Victoria Pagani, 43, has been taking care of a 94-year-old woman who lives in Colchester since October 2019. Speaking on her behalf, Victoria said the woman is worried about her future.

“At the time, it had just been Mother’s Day on March 22 and she was able to hug her son. From March 25, she has not had anyone physically touch her since then.

“Her birthday is June 13, and Boris Johnson said it would all be over by June 12. She remembered that because she thought, by her birthday, everything will be back to normal.

“She was like a pocket rocket - she went out to lunches three times a week, she would meet her friends down in town twice a week, every day, she would have stuff going on in her life.

“Now, she can’t even get up out of her chair without aching. She is so lonely. She doesn’t even feel safe going outside again.

“When we went into lockdown again, her words to me were ‘That’s it for me now, Vicky. I’m going to die soon.’

That’s what Covid has done. She thinks she’s going to die of loneliness.

“She’s lost all the colour to her face, she’s lost her fight. She’s half the woman she was. It’s awful as a carer to watch that happening.

“It’s a crime. It’s almost like this shouldn’t be happening to someone who has lived through the war.

“She worked in a nursery during the war, she survived a bomb blast, she has all these stories.

“If she has to stay in much longer, I think it’ll take her this year. I’ve been a carer for 20 years and the thing she’s going through is mental torture.”


Sophia’s story

Chelmsford Weekly News: Sophia LeeSophia Lee

Sophia Lee, 25, of Glebe Road, Kelvedon, is a carer with Colchester-based service Cloud9 who had to shield for several months due to her asthma being deemed a serious risk.

Her biggest fear is leaving her three-year-old and four-year-old without a mother.

“I got the letter near the end of March which was quite a shock to me because I didn’t think my asthma was that bad.

“I couldn’t work, schools were shut – everything around me shut and it was a bizarre experience at first.

“My husband works for Network Rail, so he was going to London on the train and sharing lifts into work.

I was petrified of him bringing it home to me.

“After speaking to my company, I went back to work in July, but in November I had another shielding letter and I thought ‘Here we go again’.

“This month, my husband got sent home from work because they said he had contact with someone who had the virus. He tested positive and I tested negative.

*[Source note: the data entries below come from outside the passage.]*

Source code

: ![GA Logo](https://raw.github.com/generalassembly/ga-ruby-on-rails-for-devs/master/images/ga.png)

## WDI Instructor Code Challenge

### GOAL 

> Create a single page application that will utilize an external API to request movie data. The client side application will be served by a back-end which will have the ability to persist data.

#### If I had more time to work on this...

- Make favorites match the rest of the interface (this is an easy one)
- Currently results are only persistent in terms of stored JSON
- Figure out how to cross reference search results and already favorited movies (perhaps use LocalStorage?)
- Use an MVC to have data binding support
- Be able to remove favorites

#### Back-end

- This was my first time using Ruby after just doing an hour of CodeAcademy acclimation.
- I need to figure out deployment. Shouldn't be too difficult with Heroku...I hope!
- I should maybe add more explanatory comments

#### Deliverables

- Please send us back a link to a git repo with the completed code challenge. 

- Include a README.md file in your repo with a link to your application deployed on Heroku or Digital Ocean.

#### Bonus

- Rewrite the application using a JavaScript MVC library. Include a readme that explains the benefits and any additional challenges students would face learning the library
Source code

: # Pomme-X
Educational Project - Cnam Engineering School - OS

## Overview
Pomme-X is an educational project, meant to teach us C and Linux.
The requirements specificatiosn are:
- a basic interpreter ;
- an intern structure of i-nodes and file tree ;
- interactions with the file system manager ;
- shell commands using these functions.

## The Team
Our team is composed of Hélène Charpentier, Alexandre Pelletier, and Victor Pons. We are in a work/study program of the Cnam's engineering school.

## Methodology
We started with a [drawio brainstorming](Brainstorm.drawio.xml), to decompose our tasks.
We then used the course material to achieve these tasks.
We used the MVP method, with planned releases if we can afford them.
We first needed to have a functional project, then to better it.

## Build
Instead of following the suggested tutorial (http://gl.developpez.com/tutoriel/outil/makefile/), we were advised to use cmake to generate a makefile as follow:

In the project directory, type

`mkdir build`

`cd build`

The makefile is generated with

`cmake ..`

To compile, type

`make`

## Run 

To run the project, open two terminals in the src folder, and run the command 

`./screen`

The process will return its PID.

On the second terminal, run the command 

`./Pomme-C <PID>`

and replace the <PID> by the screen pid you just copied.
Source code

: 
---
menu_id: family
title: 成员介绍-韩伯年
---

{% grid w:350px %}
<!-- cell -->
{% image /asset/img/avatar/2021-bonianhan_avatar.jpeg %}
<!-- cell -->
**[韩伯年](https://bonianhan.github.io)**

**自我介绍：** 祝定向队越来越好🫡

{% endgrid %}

“Now I’ve got to try and stay away from him with my two toddlers. It’s too close to home now.

“I called the doctors for advice and they said not to share towels or a bed with him.

“I mean, we live in a little two-bed house, so he would have to sleep on the sofa.

“I just think ‘am I going to constantly be chasing my tail, putting Dettol on everything he touches?’

“I’m living in fear now of my own husband and he feels like he’s got the plague or something.

“It just felt like an absolute nightmare you just can’t wake up from.

“I’m the only one who drives. If I’m out of action, we can’t get food, we can’t get to the doctors.

“I’ve lost out on quite a bit of money through shielding and making ends meet is tough, especially when you have two toddlers eating you out of house and home.

“To tell the truth, it’s hit me a lot harder this time around just because of how long it’s gone on for. I feel like a prisoner in my own home.

“It’s everywhere and it really does play on your mental health. I’m waiting to be called out any day now for the vaccination.”